На том конце провода послышался сдавленный возглас:
– Не может быть. Он же без вести пропал. Причем отнюдь не фигурально. Мы знали о гибели, о провале, но как все это было?
– Объявилась весть, объявилась, – не без удовольствия продолжал Сухарев, однако вовремя спохватился и тут же переместился к тону, близкому к собеседнику. – Но вряд ли весть радостная. Поль Дешан погиб в Берлине.
До Сухарева донесся нетерпеливый сглатываемый выдох:
– В Берлине? Когда же?
– Содержался в Плётцензее. Казнен 30 марта 1945 года.
Голос становился все более нетерпеливым:
– Где его арестовали?
– Прямых указаний на это в протоколах допросов нет, но все же думаю…
– Где же?
– Полагаю, что в Брюсселе, больше негде.
– Он! Это он! Все сходится. Нашелся-таки Игорь, не сгинул. У вас имеются документы, Иван Данилович?
– Документов изрядно. Все было запротоколировано. Имеется даже паспорт, все, естественно, в фотокопиях. Одну минуту, у меня карточка приготовлена. Поль Дешан, восемнадцатого года рождения, уроженец Намюра, обвинен в подрыве безопасности народа и государства и разглашении особо важных секретов путем шпионажа. Арестован в октябре 1943 года…

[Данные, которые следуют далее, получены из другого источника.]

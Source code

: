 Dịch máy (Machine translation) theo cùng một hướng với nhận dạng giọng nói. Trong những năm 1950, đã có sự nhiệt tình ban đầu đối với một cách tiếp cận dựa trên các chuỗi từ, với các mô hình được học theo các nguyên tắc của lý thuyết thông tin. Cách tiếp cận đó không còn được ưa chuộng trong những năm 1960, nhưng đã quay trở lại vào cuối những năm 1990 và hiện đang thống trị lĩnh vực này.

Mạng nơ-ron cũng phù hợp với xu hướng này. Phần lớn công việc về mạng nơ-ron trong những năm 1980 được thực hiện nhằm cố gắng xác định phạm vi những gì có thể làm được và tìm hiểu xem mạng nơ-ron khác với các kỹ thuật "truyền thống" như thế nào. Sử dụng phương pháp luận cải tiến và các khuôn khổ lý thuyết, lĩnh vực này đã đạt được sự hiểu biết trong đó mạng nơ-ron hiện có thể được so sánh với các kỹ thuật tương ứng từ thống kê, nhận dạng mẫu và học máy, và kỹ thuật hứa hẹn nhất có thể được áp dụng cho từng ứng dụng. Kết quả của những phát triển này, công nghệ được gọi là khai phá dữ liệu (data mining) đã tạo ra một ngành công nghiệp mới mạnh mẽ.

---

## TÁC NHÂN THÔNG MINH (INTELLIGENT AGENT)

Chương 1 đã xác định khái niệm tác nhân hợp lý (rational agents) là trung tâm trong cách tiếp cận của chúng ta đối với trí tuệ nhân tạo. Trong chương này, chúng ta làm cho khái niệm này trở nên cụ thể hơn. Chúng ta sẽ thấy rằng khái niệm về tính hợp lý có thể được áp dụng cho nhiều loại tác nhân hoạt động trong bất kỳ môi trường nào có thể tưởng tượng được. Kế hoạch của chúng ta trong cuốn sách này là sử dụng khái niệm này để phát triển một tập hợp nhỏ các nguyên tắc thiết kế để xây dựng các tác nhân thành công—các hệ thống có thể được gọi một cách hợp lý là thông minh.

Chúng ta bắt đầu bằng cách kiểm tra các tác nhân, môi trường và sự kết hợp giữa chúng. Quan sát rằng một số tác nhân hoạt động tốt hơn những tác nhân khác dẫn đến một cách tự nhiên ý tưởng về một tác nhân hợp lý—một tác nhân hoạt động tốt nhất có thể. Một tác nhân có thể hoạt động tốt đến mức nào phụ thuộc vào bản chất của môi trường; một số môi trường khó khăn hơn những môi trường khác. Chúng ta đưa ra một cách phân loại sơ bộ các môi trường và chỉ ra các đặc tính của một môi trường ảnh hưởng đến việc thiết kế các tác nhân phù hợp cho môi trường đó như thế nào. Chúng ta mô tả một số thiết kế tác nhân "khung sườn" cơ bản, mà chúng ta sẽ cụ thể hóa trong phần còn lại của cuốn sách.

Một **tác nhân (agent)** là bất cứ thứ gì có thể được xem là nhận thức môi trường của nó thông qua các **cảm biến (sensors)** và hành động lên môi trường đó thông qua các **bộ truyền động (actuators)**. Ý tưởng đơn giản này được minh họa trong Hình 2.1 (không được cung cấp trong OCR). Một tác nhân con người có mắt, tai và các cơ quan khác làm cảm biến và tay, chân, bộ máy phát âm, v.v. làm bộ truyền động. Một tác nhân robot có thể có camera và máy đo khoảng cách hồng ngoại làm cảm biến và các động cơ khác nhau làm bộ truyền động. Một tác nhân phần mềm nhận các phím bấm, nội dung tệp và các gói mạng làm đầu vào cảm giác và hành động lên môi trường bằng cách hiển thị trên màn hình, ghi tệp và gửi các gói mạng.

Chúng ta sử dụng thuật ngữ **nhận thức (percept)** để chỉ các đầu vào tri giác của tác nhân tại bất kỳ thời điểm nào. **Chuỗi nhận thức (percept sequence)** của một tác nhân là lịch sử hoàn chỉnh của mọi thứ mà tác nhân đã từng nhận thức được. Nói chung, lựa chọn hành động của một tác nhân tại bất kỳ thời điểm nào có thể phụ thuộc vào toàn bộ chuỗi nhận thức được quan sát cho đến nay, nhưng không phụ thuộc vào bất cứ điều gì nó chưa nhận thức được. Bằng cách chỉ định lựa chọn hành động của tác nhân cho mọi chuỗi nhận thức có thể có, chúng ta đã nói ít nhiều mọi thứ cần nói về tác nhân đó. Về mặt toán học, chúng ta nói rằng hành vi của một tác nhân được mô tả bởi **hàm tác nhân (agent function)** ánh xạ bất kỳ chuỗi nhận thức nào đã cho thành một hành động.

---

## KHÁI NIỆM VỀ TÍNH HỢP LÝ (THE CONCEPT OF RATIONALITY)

– В октябре? – перебил полковник Куницын, до того издававший одобрительные междометия. – А какого октября?
– Первый допрос датирован 8 октября. Думаю, близко к этому. Содержался в Брюсселе, затем препровожден в Берлин и до дня казни находился в уголовной тюрьме Плётцензее. Держали его долго, надеялись докопаться, на кого он работал, но Дешан не признался, в протоколах допросов нет никаких указаний, с кем он был связан, так, случайные свидетели.
Тут последовал вопрос, от которого у Сухарева жилка на левой щеке дрогнула:
– А бутылка?
– Откуда вы знаете про бутылку? – быстро спросил Сухарев.
– Я не только про это знаю, – хохотнул Куницын. – Так как же, была у него бутылка?
– Была, – отвечал Сухарев. – А что?
– Нашли ли ее?
– Похоже, что нет, потому что искали всюду. Судя по всему, он был мужественным человеком, я о нем много думал.
– Ах, Игорек, Игорек, – заохал Куницын. – Я вам доложу, это был герой! Встретимся с вами, расскажу про бутылку. А то мы с вами все по телефону, да по телефону. Спасибо вам огромное, Иван Данилович. Осложнений не было?